Vol. 24, No.26 Week of June 30, 2019

Starting early?

Moving cautiously, Oil Search looks at beginning Pikka production in 2022

Kay Cashman

Petroleum News

The new oil field that is expected to increase Alaska North Slope output by almost 25% at its peak might be going online early - in 2022 versus late 2023.

Keiran Wulff, Oil Search Alaska’s president, said June 26 that moving “cautiously, not expeditiously,” the schedule for its big Pikka oil field development might be moved forward by more than a year.

“If we can get the necessary approvals … drill some wells earlier … we’re looking at bringing it on early,” he told attendees of the Resource Development Council’s 44th annual luncheon in Anchorage.

In other news from the company, as of June 26, Oil Search expected to soon close on its June 30 option with Armstrong Energy to double its working interest in Pikka, Horseshoe and nearby exploration leases. For an additional $450 million, the company can buy Armstrong’s remaining working interest in the acreage, which varies from 25.5% to 37.5%, depending on the lease. (The initial buy-in was for a similar percentage and closed in 2018 for $400 million, after which Oil Search took over operatorship of the leases.)

Repsol holds the remaining working interest in the leases.

Elusive Nanushuk

In Wulff’s speech and accompanying overheads at the RDC luncheon, he summarized the company’s activities in the Pikka unit to date, as well as talked about plans for the future.

The topic of his presentation was “Oil Search & Alaska, forging a path forward in the Nanushuk.”

The shallow Brookian Nanushuk formation was ignored in earlier drilling across the North Slope as explorers drilled deep to find another Prudhoe Bay.

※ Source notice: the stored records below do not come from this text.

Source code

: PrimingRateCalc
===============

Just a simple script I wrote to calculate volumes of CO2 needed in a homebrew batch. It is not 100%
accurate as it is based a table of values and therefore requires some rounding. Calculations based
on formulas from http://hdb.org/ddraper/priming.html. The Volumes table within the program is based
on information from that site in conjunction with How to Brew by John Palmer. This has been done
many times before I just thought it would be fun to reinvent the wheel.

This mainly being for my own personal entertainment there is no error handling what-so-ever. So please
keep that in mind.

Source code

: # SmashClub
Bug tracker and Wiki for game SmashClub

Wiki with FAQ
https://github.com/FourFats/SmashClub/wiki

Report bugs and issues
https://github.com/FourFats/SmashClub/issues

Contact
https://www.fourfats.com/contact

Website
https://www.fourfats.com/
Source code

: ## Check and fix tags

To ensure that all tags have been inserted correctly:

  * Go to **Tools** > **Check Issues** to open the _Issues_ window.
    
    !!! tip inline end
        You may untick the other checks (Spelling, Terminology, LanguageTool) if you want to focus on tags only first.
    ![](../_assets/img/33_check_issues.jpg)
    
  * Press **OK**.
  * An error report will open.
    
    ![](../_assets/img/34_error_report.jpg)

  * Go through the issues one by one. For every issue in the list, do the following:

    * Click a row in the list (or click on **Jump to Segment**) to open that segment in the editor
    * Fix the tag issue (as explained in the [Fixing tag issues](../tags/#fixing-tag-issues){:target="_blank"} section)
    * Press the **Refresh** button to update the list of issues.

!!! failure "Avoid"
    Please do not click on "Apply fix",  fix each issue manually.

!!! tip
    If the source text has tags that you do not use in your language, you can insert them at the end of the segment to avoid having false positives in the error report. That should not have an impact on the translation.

The play was discovered by Armstrong and Repsol.

Wulff, like Armstrong founder and President Bill Armstrong before him, said the Nanushuk was a very subtle play that doesn’t jump out at you on seismic, but takes high quality 3D seismic and advanced seismic processing to track for drilling.

Throughout his speech Wulff emphasized the importance of utilizing the best technology and employing people with North Slope experience as elements of his company’s success on the Slope to date.

Coming in under cost

One slide titled, “Earliest spud on ice in 43 years,” touted the success of this past winter’s drilling season for Oil Search, with wells Pikka B and C, noting they were both drilled in record time and came in under cost. They were also sidetracked and flow-tested with Pikka B intersecting the thickest Nanushuk reservoir seen in the field to date - some 350 feet of pay as compared to average thickness farther north in the Pikka unit of some 200 feet and 40 to 70 feet farther west at Willow.

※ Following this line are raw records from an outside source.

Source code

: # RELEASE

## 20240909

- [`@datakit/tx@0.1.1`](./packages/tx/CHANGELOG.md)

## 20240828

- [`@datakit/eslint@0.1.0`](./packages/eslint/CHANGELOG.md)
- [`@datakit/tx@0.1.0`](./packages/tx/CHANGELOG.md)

Per Oil Search, the well results also “materially upgraded prospectivity” in the southern part of the Pikka unit and in the adjacent Horseshoe block.

The Pikka B/Pikka B ST1 flowed at a stabilized rate of 2,410 barrels of light, sweet oil per day, its flow restricted by the capacity of the testing equipment, the company reported. Based on the productivity index calculated during the final flow test (one stage stimulation), the well flow rate potential was estimated at 3,800 bpd at a flowing well head pressure of 50 psi.

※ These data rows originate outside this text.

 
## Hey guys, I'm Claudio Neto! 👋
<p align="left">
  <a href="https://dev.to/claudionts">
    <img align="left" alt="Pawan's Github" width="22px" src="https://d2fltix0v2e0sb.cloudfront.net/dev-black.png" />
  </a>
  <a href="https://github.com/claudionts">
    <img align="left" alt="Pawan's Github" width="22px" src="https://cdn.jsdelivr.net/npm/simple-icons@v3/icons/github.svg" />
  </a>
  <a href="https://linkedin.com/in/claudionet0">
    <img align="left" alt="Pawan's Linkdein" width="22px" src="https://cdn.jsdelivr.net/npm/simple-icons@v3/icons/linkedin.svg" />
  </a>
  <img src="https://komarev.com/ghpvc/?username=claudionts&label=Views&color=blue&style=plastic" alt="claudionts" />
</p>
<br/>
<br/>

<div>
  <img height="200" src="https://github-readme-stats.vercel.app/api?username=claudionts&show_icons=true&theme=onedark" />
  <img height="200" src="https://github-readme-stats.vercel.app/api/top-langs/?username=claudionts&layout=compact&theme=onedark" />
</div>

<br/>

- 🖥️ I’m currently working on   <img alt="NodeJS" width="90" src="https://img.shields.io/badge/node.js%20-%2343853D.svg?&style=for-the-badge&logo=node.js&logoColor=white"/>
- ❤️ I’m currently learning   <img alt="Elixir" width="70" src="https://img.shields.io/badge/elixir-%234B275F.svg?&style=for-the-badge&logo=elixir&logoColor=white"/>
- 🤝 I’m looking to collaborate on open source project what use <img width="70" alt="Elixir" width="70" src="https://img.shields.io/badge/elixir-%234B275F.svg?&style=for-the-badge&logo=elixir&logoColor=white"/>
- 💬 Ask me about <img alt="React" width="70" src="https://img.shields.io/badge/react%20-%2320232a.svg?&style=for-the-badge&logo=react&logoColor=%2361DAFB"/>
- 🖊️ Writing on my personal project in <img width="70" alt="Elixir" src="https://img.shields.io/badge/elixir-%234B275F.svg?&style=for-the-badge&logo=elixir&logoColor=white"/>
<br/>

“It’s extremely rare that what you plan for is exactly what you get,” Wulff said, but that is what happened this past winter.

He credited much of Oil Search’s success to the 80-some contractors his staff worked with, noting most of them were from Alaska.

He made it clear he wanted to hear “noise” from the contractors - get input on a continual basis as to what was being done right, wrong, and how it could be improved.

Twenty-seven changes

As previously reported, Oil Search received the U.S. Army Corps of Engineers Record of Decision, or ROD, and permit for the Pikka development, which was tentatively scheduled to enter the front-end engineering and design, or FEED, phase this summer, get final company approval and begin construction in early 2020, and start production in late 2023 - all of which, as Wulff indicated, might change.

A critical step to advancing the proposed project, the ROD used Oil Search’s preferred development option, which included, Wulff noted, the company’s 27 changes that reflected feedback from permitting agencies and key stakeholders, including residents of the nearby Native village of Nuiqsut.

Among the changes were smaller pads and moving pads farther from the river, he said.

The Corps approved a development scope that included 26 miles of gravel roads, 70 acres of gravel pads, 650,000 feet of pipelines, 36 miles of power and fiber optic cables, up to 12 sealift modules skids, a 200-man camp, two bridges, three to five infrastructure buildings, and involved a peak construction workforce of 1,300-1,600.

Along with a central processing facility there would be as many as three pads with 120 wells, Wulff said.

The oil is initially expected to come from the Nanushuk formation, but the company is also looking at tapping the deeper Alpine reservoir.

Bill Armstrong said from the start that there were at least six intervals in Pikka wells that would eventually be tapped.

Extended reach drilling

Extended reach drilling is a key technology that will be employed at Pikka, Wulff said, which will help “minimize the footprint” of the project.

The measured depths of extended reach wells will be 12,000 to 31,000 feet, he said, noting a fit-for-purpose rig selection is planned.

Regarding long term government monetary benefits from the Pikka development, Wulff’s presentation included the following: $30 billion in state royalties and taxes, $8 billion in federal taxes, and $1.6 billion in North Slope Borough taxes.

Oil Search, which was founded in Papua New Guinea in 1929, is celebrating its 90th anniversary this year.